**Directions**
Copy each line from the data that has the word "github" in it.

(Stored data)
○ ○ ○ ○ ○ ○ ○
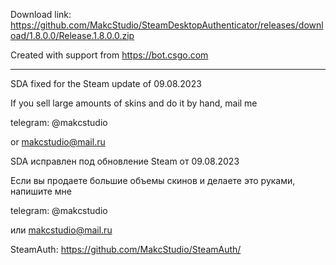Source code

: Download link: https://github.com/MakcStudio/SteamDesktopAuthenticator/releases/download/1.8.0.0/Release.1.8.0.0.zip

Created with support from https://bot.csgo.com

---------------

SDA fixed for the Steam update of 09.08.2023

If you sell large amounts of skins and do it by hand, mail me

telegram: @makcstudio

or makcstudio@mail.ru

SDA исправлен под обновление Steam от 09.08.2023

Если вы продаете большие объемы скинов и делаете это руками, напишите мне

telegram: @makcstudio

или makcstudio@mail.ru

SteamAuth: https://github.com/MakcStudio/SteamAuth/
○ ○ ○ ○ ○ ○ ○
**Result for this task**
: Download link: https://github.com/MakcStudio/SteamDesktopAuthenticator/releases/download/1.8.0.0/Release.1.8.0.0.zip
SteamAuth: https://github.com/MakcStudio/SteamAuth/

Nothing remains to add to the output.